The year-on-year inflation rate stood at 11.48% in April—the highest it has been since May 2012, according to the Kenya National Bureau of Statistics. The food and non-alcoholic drinks index is rising faster than the overall inflation rate, up 21% in April from a year ago. This has led to surging prices for staples like maize, sugar, and milk, with some of the largest stores reporting that they can’t even stock maize flour because of shortages.

The soaring inflation comes at a time when East Africa’s largest economy is decelerating, according to the World Bank, with rising energy prices dampening overall economic activity. The agricultural sector has also faced challenges beyond the drought, with plummeting global commodity prices affecting tea export revenues, and economic sluggishness in Europe weakening the demand for horticultural products.
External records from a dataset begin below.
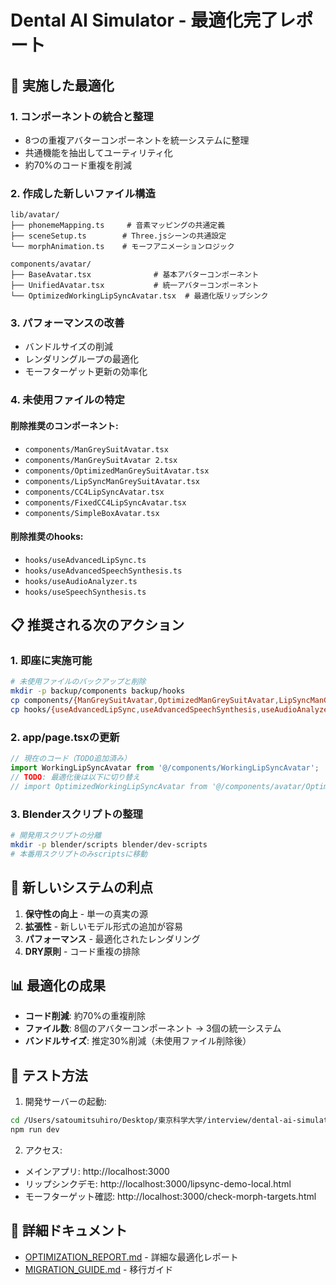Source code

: # Dental AI Simulator - 最適化完了レポート

## 🎯 実施した最適化

### 1. **コンポーネントの統合と整理**
- 8つの重複アバターコンポーネントを統一システムに整理
- 共通機能を抽出してユーティリティ化
- 約70%のコード重複を削減

### 2. **作成した新しいファイル構造**

```
lib/avatar/
├── phonemeMapping.ts     # 音素マッピングの共通定義
├── sceneSetup.ts        # Three.jsシーンの共通設定
└── morphAnimation.ts    # モーフアニメーションロジック

components/avatar/
├── BaseAvatar.tsx              # 基本アバターコンポーネント
├── UnifiedAvatar.tsx           # 統一アバターコンポーネント
└── OptimizedWorkingLipSyncAvatar.tsx  # 最適化版リップシンク
```

### 3. **パフォーマンスの改善**
- バンドルサイズの削減
- レンダリングループの最適化
- モーフターゲット更新の効率化

### 4. **未使用ファイルの特定**

#### 削除推奨のコンポーネント:
- `components/ManGreySuitAvatar.tsx`
- `components/ManGreySuitAvatar 2.tsx`
- `components/OptimizedManGreySuitAvatar.tsx`
- `components/LipSyncManGreySuitAvatar.tsx`
- `components/CC4LipSyncAvatar.tsx`
- `components/FixedCC4LipSyncAvatar.tsx`
- `components/SimpleBoxAvatar.tsx`

#### 削除推奨のhooks:
- `hooks/useAdvancedLipSync.ts`
- `hooks/useAdvancedSpeechSynthesis.ts`
- `hooks/useAudioAnalyzer.ts`
- `hooks/useSpeechSynthesis.ts`

## 📋 推奨される次のアクション

### 1. **即座に実施可能**
```bash
# 未使用ファイルのバックアップと削除
mkdir -p backup/components backup/hooks
cp components/{ManGreySuitAvatar,OptimizedManGreySuitAvatar,LipSyncManGreySuitAvatar,CC4LipSyncAvatar,FixedCC4LipSyncAvatar,SimpleBoxAvatar}.tsx backup/components/
cp hooks/{useAdvancedLipSync,useAdvancedSpeechSynthesis,useAudioAnalyzer,useSpeechSynthesis}.ts backup/hooks/
```

### 2. **app/page.tsxの更新**
```typescript
// 現在のコード（TODO追加済み）
import WorkingLipSyncAvatar from '@/components/WorkingLipSyncAvatar';
// TODO: 最適化後は以下に切り替え
// import OptimizedWorkingLipSyncAvatar from '@/components/avatar/OptimizedWorkingLipSyncAvatar';
```

### 3. **Blenderスクリプトの整理**
```bash
# 開発用スクリプトの分離
mkdir -p blender/scripts blender/dev-scripts
# 本番用スクリプトのみscriptsに移動
```

## 🚀 新しいシステムの利点

1. **保守性の向上** - 単一の真実の源
2. **拡張性** - 新しいモデル形式の追加が容易
3. **パフォーマンス** - 最適化されたレンダリング
4. **DRY原則** - コード重複の排除

## 📊 最適化の成果

- **コード削減**: 約70%の重複削除
- **ファイル数**: 8個のアバターコンポーネント → 3個の統一システム
- **バンドルサイズ**: 推定30%削減（未使用ファイル削除後）

## 🔧 テスト方法

1. 開発サーバーの起動:
```bash
cd /Users/satoumitsuhiro/Desktop/東京科学大学/interview/dental-ai-simulator
npm run dev
```

2. アクセス:
- メインアプリ: http://localhost:3000
- リップシンクデモ: http://localhost:3000/lipsync-demo-local.html
- モーフターゲット確認: http://localhost:3000/check-morph-targets.html

## 📝 詳細ドキュメント

- [OPTIMIZATION_REPORT.md](./OPTIMIZATION_REPORT.md) - 詳細な最適化レポート
- [MIGRATION_GUIDE.md](./MIGRATION_GUIDE.md) - 移行ガイド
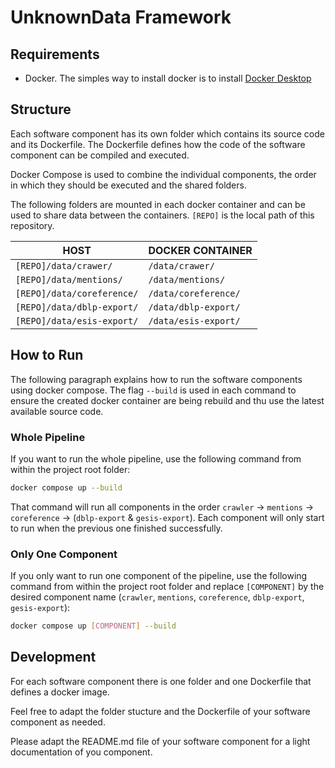 # UnknownData Framework


## Requirements 
* Docker. The simples way to install docker is to install [Docker Desktop](https://docs.docker.com/desktop/)


## Structure

Each software component has its own folder which contains its source code and its Dockerfile. 
The Dockerfile defines how the code of the software component can be compiled and executed. 

Docker Compose is used to combine the individual components, the order in which they should be executed and the shared folders. 

The following folders are mounted in each docker container and can be used to share data between the containers. `[REPO]` is the local path of this repository.

| HOST                       | DOCKER CONTAINER      |
| ---------------------------|-----------------------|
| `[REPO]/data/crawer/`      | `/data/crawer/`       |
| `[REPO]/data/mentions/`    | `/data/mentions/`     |
| `[REPO]/data/coreference/` | `/data/coreference/`  |
| `[REPO]/data/dblp-export/` | `/data/dblp-export/`  |
| `[REPO]/data/esis-export/` | `/data/esis-export/`  |


## How to Run
The following paragraph explains how to run the software components using docker compose. The flag `--build` is used in each command to ensure the created docker container are being rebuild and thu use the latest available source code.

### Whole Pipeline
If you want to run the whole pipeline, use the following command from within the project root folder:

```bash
docker compose up --build
```

That command will run all components in the order `crawler` -> `mentions` -> `coreference` -> (`dblp-export` & `gesis-export`). Each component will only start to run when the previous one finished successfully. 

### Only One Component
If you only want to run one component of the pipeline, use the following command from within the project root folder and replace `[COMPONENT]` by the desired component name (`crawler`, `mentions`, `coreference`, `dblp-export`, `gesis-export`):

```bash
docker compose up [COMPONENT] --build
```

## Development
For each software component there is one folder and one Dockerfile that defines a docker image. 

Feel free to adapt the folder stucture and the Dockerfile of your software component as needed. 

Please adapt the README.md file of your software component for a light documentation of you component.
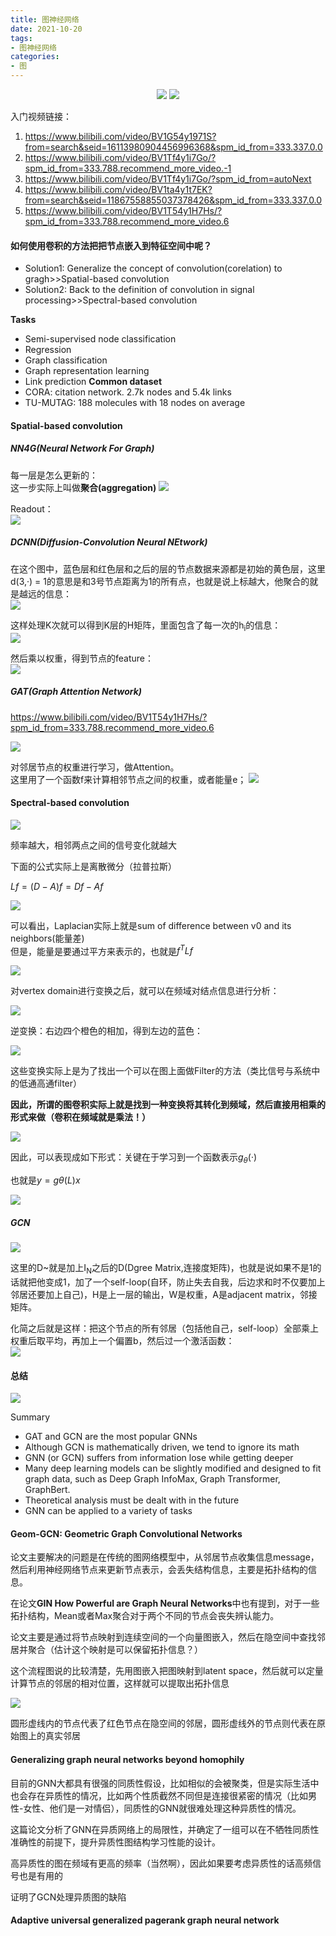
 ```yaml
---
title: 图神经网络
date: 2021-10-20 
tags:
- 图神经网络
categories:
- 图
---
```


<p align='center'>
<a href="https://github.com/satoshiSchubert" target="_blank"><img src="https://img.shields.io/badge/Github-@SatoshiNg-f3e1e1.svg?style=flat-square&logo=GitHub"></a>
<img src='https://img.shields.io/badge/style-Chinese-c45a65.svg?style=flat-square' />

入门视频链接：
1. https://www.bilibili.com/video/BV1G54y1971S?from=search&seid=16113980904456996368&spm_id_from=333.337.0.0
2. https://www.bilibili.com/video/BV1Tf4y1i7Go/?spm_id_from=333.788.recommend_more_video.-1
3. https://www.bilibili.com/video/BV1Tf4y1i7Go/?spm_id_from=autoNext
4. https://www.bilibili.com/video/BV1ta4y1t7EK?from=search&seid=11867558855037378426&spm_id_from=333.337.0.0
5. https://www.bilibili.com/video/BV1T54y1H7Hs/?spm_id_from=333.788.recommend_more_video.6

#### 如何使用卷积的方法把把节点嵌入到特征空间中呢？
- Solution1: Generalize the concept of convolution(corelation) to gragh>>Spatial-based convolution
- Solution2: Back to the definition of convolution in signal processing>>Spectral-based convolution

**Tasks**
- Semi-supervised node classification
- Regression
- Graph classification
- Graph representation learning
- Link prediction
**Common dataset**
- CORA: citation network. 2.7k nodes and 5.4k links
- TU-MUTAG: 188 molecules with 18 nodes on average

#### Spatial-based convolution

##### **NN4G(Neural Network For Graph)**<br>
每一层是怎么更新的：<br>
这一步实际上叫做**聚合(aggregation)**
![](../../pics/tw_gnn1.png)<br>

Readout：<br>
![](../../pics/tw_gnn2.png)<br>

##### **DCNN(Diffusion-Convolution Neural NEtwork)**
在这个图中，蓝色层和红色层和之后的层的节点数据来源都是初始的黄色层，这里d(3,·) = 1的意思是和3号节点距离为1的所有点，也就是说上标越大，他聚合的就是越远的信息：<br>
![](../../pics/tw_gnn3.png)<br>

这样处理K次就可以得到K层的H矩阵，里面包含了每一次的h<sub>i</sub>的信息：<br>
![](../../pics/tw_gnn4.png)<br>

然后乘以权重，得到节点的feature：<br>
![](../../pics/tw_gnn5.png)<br>

##### GAT(Graph Attention Network)
https://www.bilibili.com/video/BV1T54y1H7Hs/?spm_id_from=333.788.recommend_more_video.6

![](../../pics/tw_gnn18.png)

对邻居节点的权重进行学习，做Attention。<br>
这里用了一个函数f来计算相邻节点之间的权重，或者能量e；
![](../../pics/tw_gnn6.png)<br>

#### Spectral-based convolution

![](../../pics/tw_gnn7.png)

频率越大，相邻两点之间的信号变化就越大

下面的公式实际上是离散微分（拉普拉斯）

$Lf = (D-A)f = Df-Af$

![](../../pics/tw_gnn8.png)

可以看出，Laplacian实际上就是sum of difference between v0 and its neighbors(能量差)<br>
但是，能量是要通过平方来表示的，也就是$f^TLf$

![](../../pics/tw_gnn9.png)

对vertex domain进行变换之后，就可以在频域对结点信息进行分析：<br>

![](../../pics/tw_gnn10.png)

逆变换：右边四个橙色的相加，得到左边的蓝色：<br>

![](../../pics/tw_gnn11.png)

这些变换实际上是为了找出一个可以在图上面做Filter的方法（类比信号与系统中的低通高通filter）

**因此，所谓的图卷积实际上就是找到一种变换将其转化到频域，然后直接用相乘的形式来做（卷积在频域就是乘法！）**

![](../../pics/tw_gnn12.png)

因此，可以表现成如下形式：关键在于学习到一个函数表示$g_{\theta}(·)$<br>

也就是$y=g{\theta}(L)x$

![](../../pics/tw_gnn13.png)

##### GCN

![](../../pics/tw_gnn14.png)

这里的D~就是加上I<sub>N</sub>之后的D(Dgree Matrix,连接度矩阵)，也就是说如果不是1的话就把他变成1，加了一个self-loop(自环，防止失去自我，后边求和时不仅要加上邻居还要加上自己)，H是上一层的输出，W是权重，A是adjacent matrix，邻接矩阵。

化简之后就是这样：把这个节点的所有邻居（包括他自己，self-loop）全部乘上权重后取平均，再加上一个偏置b，然后过一个激活函数：<br>
![](../../pics/tw_gnn15.png)

#### 总结
![](../../pics/tw_gnn16.png)

Summary
- GAT and GCN are the most popular GNNs
- Although GCN is mathematically driven, we tend to ignore its math
- GNN (or GCN) suffers from information lose while getting deeper
- Many deep learning models can be slightly modified and designed to fit graph data, such as Deep Graph InfoMax, Graph Transformer, GraphBert.
- Theoretical analysis must be dealt with in the future
- GNN can be applied to a variety of tasks

#### Geom-GCN: Geometric Graph Convolutional Networks

论文主要解决的问题是在传统的图网络模型中，从邻居节点收集信息message，然后利用神经网络节点来更新节点表示，会丢失结构信息，主要是拓扑结构的信息。

在论文**GIN How Powerful are Graph Neural Networks**中也有提到，对于一些拓扑结构，Mean或者Max聚合对于两个不同的节点会丧失辨认能力。

论文主要是通过将节点映射到连续空间的一个向量图嵌入，然后在隐空间中查找邻居并聚合（估计这个映射是可以保留拓扑信息？）


这个流程图说的比较清楚，先用图嵌入把图映射到latent space，然后就可以定量计算节点的邻居的相对位置，这样就可以提取出拓扑信息

![](../../pics/geom2.png)

圆形虚线内的节点代表了红色节点在隐空间的邻居，圆形虚线外的节点则代表在原始图上的真实邻居

#### Generalizing graph neural networks beyond homophily

目前的GNN大都具有很强的同质性假设，比如相似的会被聚类，但是实际生活中也会存在异质性的情况，比如两个性质截然不同但是连接很紧密的情况（比如男性-女性、他们是一对情侣），同质性的GNN就很难处理这种异质性的情况。

这篇论文分析了GNN在异质网络上的局限性，并确定了一组可以在不牺牲同质性准确性的前提下，提升异质性图结构学习性能的设计。
  
高异质性的图在频域有更高的频率（当然啊），因此如果要考虑异质性的话高频信号也是有用的

证明了GCN处理异质图的缺陷


#### Adaptive universal generalized pagerank graph neural network












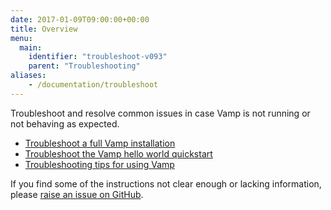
 ```yaml
---
date: 2017-01-09T09:00:00+00:00
title: Overview
menu:
  main:
    identifier: "troubleshoot-v093"
    parent: "Troubleshooting"
aliases:
    - /documentation/troubleshoot
---
```


Troubleshoot and resolve common issues in case Vamp is not running or not behaving as expected.

* [Troubleshoot a full Vamp installation](/documentation/troubleshoot/v0.9.3/full-vamp-installation)
* [Troubleshoot the Vamp hello world quickstart](/documentation/troubleshoot/v0.9.3/hello-world-quickstart)
* [Troubleshooting tips for using Vamp](/documentation/troubleshoot/v0.9.3/tips-for-using-vamp)

If you find some of the instructions not clear enough or lacking information, please [raise an issue on GitHub](https://github.com/magneticio/vamp.io/issues/new).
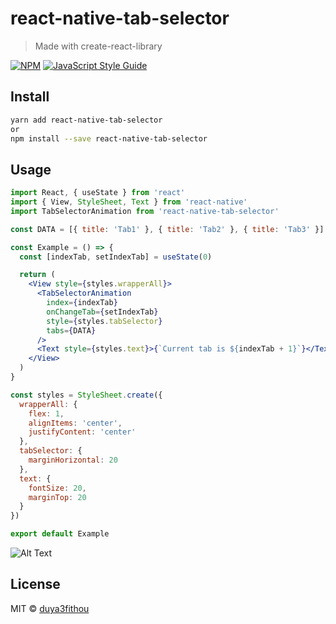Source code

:# react-native-tab-selector

> Made with create-react-library

[![NPM](https://img.shields.io/npm/v/react-native-tab-selector.svg)](https://www.npmjs.com/package/react-native-tab-selector) [![JavaScript Style Guide](https://img.shields.io/badge/code_style-standard-brightgreen.svg)](https://standardjs.com)

## Install

```bash
yarn add react-native-tab-selector
or
npm install --save react-native-tab-selector
```

## Usage

```jsx
import React, { useState } from 'react'
import { View, StyleSheet, Text } from 'react-native'
import TabSelectorAnimation from 'react-native-tab-selector'

const DATA = [{ title: 'Tab1' }, { title: 'Tab2' }, { title: 'Tab3' }]

const Example = () => {
  const [indexTab, setIndexTab] = useState(0)

  return (
    <View style={styles.wrapperAll}>
      <TabSelectorAnimation
        index={indexTab}
        onChangeTab={setIndexTab}
        style={styles.tabSelector}
        tabs={DATA}
      />
      <Text style={styles.text}>{`Current tab is ${indexTab + 1}`}</Text>
    </View>
  )
}

const styles = StyleSheet.create({
  wrapperAll: {
    flex: 1,
    alignItems: 'center',
    justifyContent: 'center'
  },
  tabSelector: {
    marginHorizontal: 20
  },
  text: {
    fontSize: 20,
    marginTop: 20
  }
})

export default Example
```
![Alt Text](https://github.com/Duya3fithou/react-native-tab-selector/example/ex.gif)
## License

MIT © [duya3fithou](https://github.com/duya3fithou)
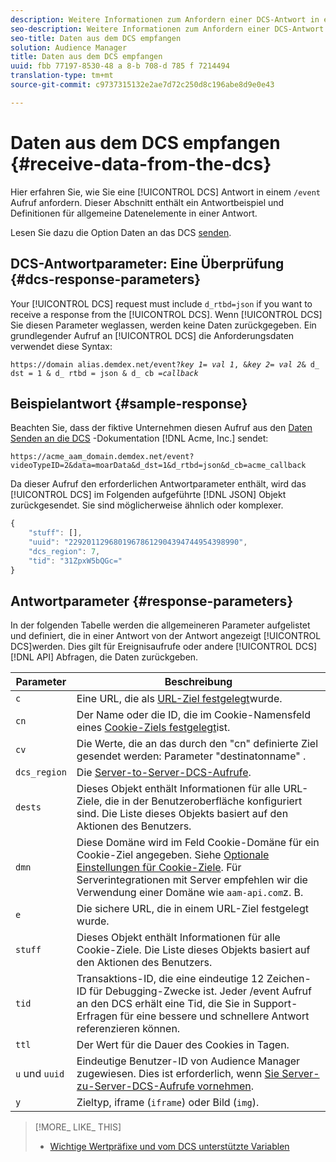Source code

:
 ```yaml
---
description: Weitere Informationen zum Anfordern einer DCS-Antwort in einem /event. Dieser Abschnitt enthält ein Antwortbeispiel und Definitionen für allgemeine Datenelemente in einer Antwort.
seo-description: Weitere Informationen zum Anfordern einer DCS-Antwort in einem /event. Dieser Abschnitt enthält ein Antwortbeispiel und Definitionen für allgemeine Datenelemente in einer Antwort.
seo-title: Daten aus dem DCS empfangen
solution: Audience Manager
title: Daten aus dem DCS empfangen
uuid: fbb 77197-8530-48 a 8-b 708-d 785 f 7214494
translation-type: tm+mt
source-git-commit: c9737315132e2ae7d72c250d8c196abe8d9e0e43

---
```



# Daten aus dem DCS empfangen {#receive-data-from-the-dcs}

Hier erfahren Sie, wie Sie eine [!UICONTROL DCS] Antwort in einem `/event` Aufruf anfordern. Dieser Abschnitt enthält ein Antwortbeispiel und Definitionen für allgemeine Datenelemente in einer Antwort.

Lesen Sie dazu die Option Daten an das DCS [senden](../../../api/dcs-intro/dcs-event-calls/dcs-url-send.md).

## DCS-Antwortparameter: Eine Überprüfung {#dcs-response-parameters}

Your [!UICONTROL DCS] request must include `d_rtbd=json` if you want to receive a response from the [!UICONTROL DCS]. Wenn [!UICONTROL DCS] Sie diesen Parameter weglassen, werden keine Daten zurückgegeben. Ein grundlegender Aufruf an [!UICONTROL DCS] die Anforderungsdaten verwendet diese Syntax:

<pre><code>https://domain alias.demdex.net/event<i></i>?<i>key 1</i>= <i>val 1</i>, &amp;<i>key 2</i>= <i>val 2</i>&amp; d_ dst = 1 &amp; d_ rtbd = json &amp; d_ cb =<i>callback</i></code>
</pre>

## Beispielantwort {#sample-response}

Beachten Sie, dass der fiktive Unternehmen diesen Aufruf aus den [Daten Senden an die DCS](../../../api/dcs-intro/dcs-event-calls/dcs-url-send.md) -Dokumentation [!DNL Acme, Inc.] sendet:

`https://acme_aam_domain.demdex.net/event?videoTypeID=2&data=moarData&d_dst=1&d_rtbd=json&d_cb=acme_callback`

Da dieser Aufruf den erforderlichen Antwortparameter enthält, wird das [!UICONTROL DCS] im Folgenden aufgeführte [!DNL JSON] Objekt zurückgesendet. Sie sind möglicherweise ähnlich oder komplexer.

```js
{
    "stuff": [],
    "uuid": "22920112968019678612904394744954398990",
    "dcs_region": 7,
    "tid": "31ZpxW5bQGc="
}
```

## Antwortparameter {#response-parameters}

In der folgenden Tabelle werden die allgemeineren Parameter aufgelistet und definiert, die in einer Antwort von der Antwort angezeigt [!UICONTROL DCS]werden. Dies gilt für Ereignisaufrufe oder andere [!UICONTROL DCS][!DNL API] Abfragen, die Daten zurückgeben.

| Parameter | Beschreibung |
|--- |--- |
| `c` | Eine URL, die als [URL-Ziel festgelegt](../../../features/destinations/manage-destinations.md#configure-url-destination)wurde. |
| `cn` | Der Name oder die ID, die im Cookie-Namensfeld eines [Cookie-Ziels festgelegt](../../../features/destinations/manage-destinations.md#create-cookie-destination)ist. |
| `cv` | Die Werte, die an das durch den &quot;cn&quot; definierte Ziel gesendet werden: Parameter &quot;destinatonname&quot; . |
| `dcs_region` | Die [Server-to-Server-DCS-Aufrufe](../../../api/dcs-intro/dcs-api-reference/dcs-regions.md). |
| `dests` | Dieses Objekt enthält Informationen für alle URL-Ziele, die in der Benutzeroberfläche konfiguriert sind. Die Liste dieses Objekts basiert auf den Aktionen des Benutzers. |
| `dmn` | Diese Domäne wird im Feld Cookie-Domäne für ein Cookie-Ziel angegeben. Siehe [Optionale Einstellungen für Cookie-Ziele](../../../features/destinations/manage-destinations.md#optional-settings-cookies). Für Serverintegrationen mit Server empfehlen wir die Verwendung einer Domäne wie `aam-api.com`z. B. |
| `e` | Die sichere URL, die in einem URL-Ziel festgelegt wurde. |
| `stuff` | Dieses Objekt enthält Informationen für alle Cookie-Ziele. Die Liste dieses Objekts basiert auf den Aktionen des Benutzers. |
| `tid` | Transaktions-ID, die eine eindeutige 12 Zeichen-ID für Debugging-Zwecke ist. Jeder /event Aufruf an den DCS erhält eine Tid, die Sie in Support-Erfragen für eine bessere und schnellere Antwort referenzieren können. |
| `ttl` | Der Wert für die Dauer des Cookies in Tagen. |
| `u` und `uuid` | Eindeutige Benutzer-ID von Audience Manager zugewiesen. Dies ist erforderlich, wenn [Sie Server-zu-Server-DCS-Aufrufe vornehmen](../../../api/dcs-intro/dcs-s2s/dcs-s2s-calls.md). |
| `y` | Zieltyp, iframe (`iframe`) oder Bild (`img`). |

>[!MORE_ LIKE_ THIS]
>
>* [Wichtige Wertpräfixe und vom DCS unterstützte Variablen](../../../api/dcs-intro/dcs-api-reference/dcs-keys.md)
A survey by research firm IPSOS-Kenya released in February reported worsening economic conditions among Kenyan households. The United Nations recently put Kenya’s unemployment rate at 39%, the highest in east Africa.

The issue of food prices and the cost of living is the subject of heated discussion in Kenya, as the country prepares for a general election in August. On social media, hashtags like #CostOfLivingKe are being used to air concerns.

Kenyan president Uhuru Kenyatta says his government is “doing everything” it can to lower the prices. But opposition leaders accuse his administration of failing to cushion Kenyans from the effects of drought.

Members of parliament are now debating a bill aimed at curbing the rising food prices while opening the window for importing duty-free maize into the country. Authorities will also import 100,000 tons of sugar in the coming months in order to make up for the drop in cane production.

But as experts have pointed out, the proposed solutions don’t look into the future and are unlikely to guarantee long-term economic viability and sustainability. While the economy is expected to rebound and grow to 5.8% in 2018 and 6.1% in 2019 according to World Bank estimates, more durable solutions are needed to avoid a repeat of the current crisis.